## Input data
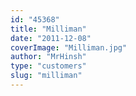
 ```yaml
---
id: "45368"
title: "Milliman"
date: "2011-12-08"
coverImage: "Milliman.jpg"
author: "MrHinsh"
type: "customers"
slug: "milliman"
---
```


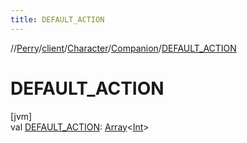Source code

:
 ```yaml
---
title: DEFAULT_ACTION
---
```

//[Perry](../../../../index.html)/[client](../../index.html)/[Character](../index.html)/[Companion](index.html)/[DEFAULT_ACTION](-d-e-f-a-u-l-t_-a-c-t-i-o-n.html)



# DEFAULT_ACTION



[jvm]\
val [DEFAULT_ACTION](-d-e-f-a-u-l-t_-a-c-t-i-o-n.html): [Array](https://kotlinlang.org/api/latest/jvm/stdlib/kotlin/-array/index.html)<[Int](https://kotlinlang.org/api/latest/jvm/stdlib/kotlin/-int/index.html)>




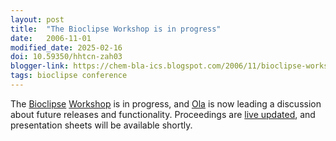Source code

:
```yaml
---
layout: post
title:  "The Bioclipse Workshop is in progress"
date:   2006-11-01
modified_date: 2025-02-16
doi: 10.59350/hhtcn-zah03
blogger-link: https://chem-bla-ics.blogspot.com/2006/11/bioclipse-workshop-is-in-progress.html
tags: bioclipse conference
---
```


The [Bioclipse](http://www.bioclipse.net/) [Workshop](http://wiki.bioclipse.net/index.php?title=Bioclipse_Workshop_Oct/Nov_2006)
is in progress, and [Ola](http://bioclipse.blogspot.com/) is now leading a discussion about future releases and functionality.
Proceedings are [live updated](http://wiki.bioclipse.net/index.php?title=Outcome_of_the_Bioclipse_autumn_workshop_2006),
and presentation sheets will be available shortly.
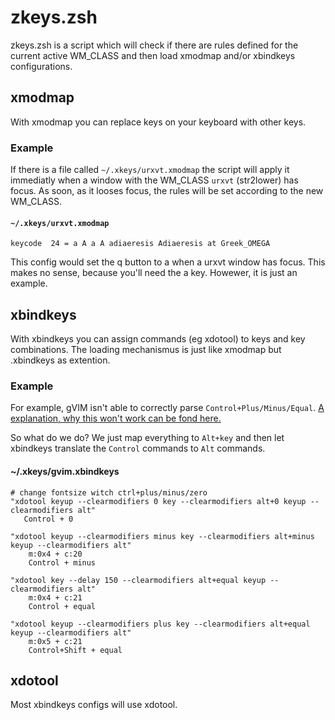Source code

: # zkeys.zsh
zkeys.zsh is a script which will check if there are rules defined for the current active WM_CLASS and then load xmodmap and/or xbindkeys configurations.

## xmodmap
With xmodmap you can replace keys on your keyboard with other keys.

### Example
If there is a file called `~/.xkeys/urxvt.xmodmap` the script will apply it immediatly when a window with the WM_CLASS `urxvt` (str2lower) has focus. As soon, as it looses focus, the rules will be set according to the new WM_CLASS.

#### `~/.xkeys/urxvt.xmodmap`
```xmodmap
keycode  24 = a A a A adiaeresis Adiaeresis at Greek_OMEGA
```
This config would set the q button to a when a urxvt window has focus. This makes no sense, because you'll need the a key. Howewer, it is just an example.

## xbindkeys
With xbindkeys you can assign commands (eg xdotool) to keys and key combinations. The loading mechanismus is just like xmodmap but .xbindkeys as extention.

### Example
For example, gVIM isn't able to correctly parse `Control+Plus/Minus/Equal`. [A explanation, why this won't work can be fond here.](https://groups.google.com/forum/#!topic/vim_dev/EZT_Q0YRmAM)

So what do we do? We just map everything to `Alt+key` and then let xbindkeys translate the `Control`  commands to `Alt` commands.

#### ~/.xkeys/gvim.xbindkeys
```xbindkeys
# change fontsize witch ctrl+plus/minus/zero
"xdotool keyup --clearmodifiers 0 key --clearmodifiers alt+0 keyup --clearmodifiers alt"
   Control + 0

"xdotool keyup --clearmodifiers minus key --clearmodifiers alt+minus keyup --clearmodifiers alt"
    m:0x4 + c:20
    Control + minus

"xdotool key --delay 150 --clearmodifiers alt+equal keyup --clearmodifiers alt"
    m:0x4 + c:21
    Control + equal

"xdotool keyup --clearmodifiers plus key --clearmodifiers alt+equal keyup --clearmodifiers alt"
    m:0x5 + c:21
    Control+Shift + equal
```

## xdotool
Most xbindkeys configs will use xdotool.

## Problem statement
Wherever the word "when" appears in the listing above, copy the whole line.

## Answer to the exercise
If there is a file called `~/.xkeys/urxvt.xmodmap` the script will apply it immediatly when a window with the WM_CLASS `urxvt` (str2lower) has focus. As soon, as it looses focus, the rules will be set according to the new WM_CLASS.
This config would set the q button to a when a urxvt window has focus. This makes no sense, because you'll need the a key. Howewer, it is just an example.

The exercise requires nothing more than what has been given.